Abstract

This study aimed to evaluate the quality of oils available on the Italian market and purchased directly from the mill or in the supermarket and labelled as extra virgin olive oils (EVOOs). As one of the most relevant foods of the Mediterranean diet and recognized as a functional food if regularly consumed, the quality of EVOO needs to be continuously monitored. Different analytical protocols were applied. The spectrophotometric parameters used to classify the extra virgin olive oils—a CIEL*a*b*color analysis and the quali-quantitative analysis of bioactive molecules by HPLC-DAD detection and the anti-radical activity, by the DPPH method, were evaluated and compared among the samples. This study confirmed a very high variation in terms of quality, both in oils purchased directly from mills throughout Italy, but also in oils labeled as “100% of Italian origin”. Due to the high variability reconfirmed in the monitored samples, it is necessary to carry out a capillary control, not limited only to the parameters indexed by law. A useful complementary method could be represented by reflectance colorimetric analysis.

Highlights

  • The prevention of cardiovascular diseases, hypertension, diabetes, inflammation, oxidative stress, gut microbiota alteration, and liver disease exerted by the traditional Mediterranean diet, enriched with further integration of extra virgin olive oils (EVOOs), nuts, and pistachios, is well-known and recognized by the whole scientific community [1,2,3,4].The multiple protective effects exerted by EVOO, the main fat source of the Mediterranean diet and commonly recognized as a functional food, are widely reported and generally attributed to its high content of minor components

  • This study aimed to evaluate the quality of oils available on the Italian market and purchased directly from the mill or in the supermarket and labelled as extra virgin olive oils (EVOOs)

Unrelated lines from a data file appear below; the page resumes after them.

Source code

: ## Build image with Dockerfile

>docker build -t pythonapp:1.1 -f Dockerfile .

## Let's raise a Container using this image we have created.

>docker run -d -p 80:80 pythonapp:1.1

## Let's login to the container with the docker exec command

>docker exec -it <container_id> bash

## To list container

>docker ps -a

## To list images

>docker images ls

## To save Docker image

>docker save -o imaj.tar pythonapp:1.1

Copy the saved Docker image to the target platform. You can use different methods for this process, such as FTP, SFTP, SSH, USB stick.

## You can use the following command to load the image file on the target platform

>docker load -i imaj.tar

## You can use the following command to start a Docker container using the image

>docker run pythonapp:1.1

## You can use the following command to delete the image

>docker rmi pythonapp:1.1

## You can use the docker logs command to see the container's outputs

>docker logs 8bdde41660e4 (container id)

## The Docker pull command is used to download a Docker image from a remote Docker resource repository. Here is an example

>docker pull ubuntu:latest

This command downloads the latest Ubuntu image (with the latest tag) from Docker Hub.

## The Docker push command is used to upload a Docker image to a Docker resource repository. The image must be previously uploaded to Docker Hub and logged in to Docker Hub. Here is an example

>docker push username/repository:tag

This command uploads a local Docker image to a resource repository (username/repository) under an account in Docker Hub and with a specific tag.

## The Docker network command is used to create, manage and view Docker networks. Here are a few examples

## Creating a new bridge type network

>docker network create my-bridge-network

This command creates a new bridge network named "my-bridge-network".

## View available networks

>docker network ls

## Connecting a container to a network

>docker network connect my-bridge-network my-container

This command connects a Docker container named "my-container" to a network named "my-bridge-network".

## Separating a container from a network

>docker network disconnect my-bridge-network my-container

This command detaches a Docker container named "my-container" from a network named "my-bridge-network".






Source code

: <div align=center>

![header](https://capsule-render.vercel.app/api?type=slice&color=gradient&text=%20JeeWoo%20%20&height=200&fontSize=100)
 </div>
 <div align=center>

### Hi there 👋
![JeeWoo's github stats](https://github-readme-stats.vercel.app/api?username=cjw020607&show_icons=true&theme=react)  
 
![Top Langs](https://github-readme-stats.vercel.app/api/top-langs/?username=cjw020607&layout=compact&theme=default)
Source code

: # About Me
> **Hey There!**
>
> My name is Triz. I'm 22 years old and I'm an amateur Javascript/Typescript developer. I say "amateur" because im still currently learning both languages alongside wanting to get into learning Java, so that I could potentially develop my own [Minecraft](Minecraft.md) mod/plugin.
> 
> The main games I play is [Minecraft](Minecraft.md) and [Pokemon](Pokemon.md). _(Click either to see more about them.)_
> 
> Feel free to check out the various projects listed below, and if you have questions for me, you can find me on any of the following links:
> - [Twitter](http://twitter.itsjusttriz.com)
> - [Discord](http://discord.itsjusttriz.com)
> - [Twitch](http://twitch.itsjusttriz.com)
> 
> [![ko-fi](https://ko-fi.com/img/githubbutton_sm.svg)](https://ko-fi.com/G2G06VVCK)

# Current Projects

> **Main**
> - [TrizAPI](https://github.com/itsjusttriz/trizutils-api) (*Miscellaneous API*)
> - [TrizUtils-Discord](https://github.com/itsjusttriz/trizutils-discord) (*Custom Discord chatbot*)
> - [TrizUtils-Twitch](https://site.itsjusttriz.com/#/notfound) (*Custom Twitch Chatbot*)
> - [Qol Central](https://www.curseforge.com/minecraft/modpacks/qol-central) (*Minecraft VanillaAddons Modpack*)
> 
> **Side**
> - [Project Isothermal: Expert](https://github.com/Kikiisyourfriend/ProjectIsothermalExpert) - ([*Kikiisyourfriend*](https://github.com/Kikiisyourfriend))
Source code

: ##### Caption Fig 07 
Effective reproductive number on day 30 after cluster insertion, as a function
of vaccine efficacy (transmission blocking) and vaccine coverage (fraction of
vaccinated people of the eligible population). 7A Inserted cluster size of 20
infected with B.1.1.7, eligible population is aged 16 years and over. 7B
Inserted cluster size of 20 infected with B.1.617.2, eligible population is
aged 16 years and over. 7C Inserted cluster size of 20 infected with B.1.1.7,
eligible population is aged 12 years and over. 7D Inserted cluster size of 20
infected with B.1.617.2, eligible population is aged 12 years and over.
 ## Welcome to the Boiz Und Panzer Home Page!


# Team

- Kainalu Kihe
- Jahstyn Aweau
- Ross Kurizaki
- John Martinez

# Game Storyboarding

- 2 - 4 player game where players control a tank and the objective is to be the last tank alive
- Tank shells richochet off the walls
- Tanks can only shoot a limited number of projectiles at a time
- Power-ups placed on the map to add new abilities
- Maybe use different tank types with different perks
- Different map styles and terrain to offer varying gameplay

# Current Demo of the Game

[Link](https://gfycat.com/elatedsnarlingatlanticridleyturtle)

  • The phenyl alcohols tyrosol and hydroxytyrosol (p-(hydroxyphenyl)ethanol and 3,4-(dihydroxyphenyl)ethanol), the secoiridoid oleuropein, flavonols, and lignans, all belonging to the polyphenolic fraction, as well as the balance among monounsaturated, saturated, and polyunsaturated fatty acids and the antioxidant potential exerted by tocopherols and carotenoids, can contribute to the health benefits associated with EVOO consumption [5,6,7,8,9]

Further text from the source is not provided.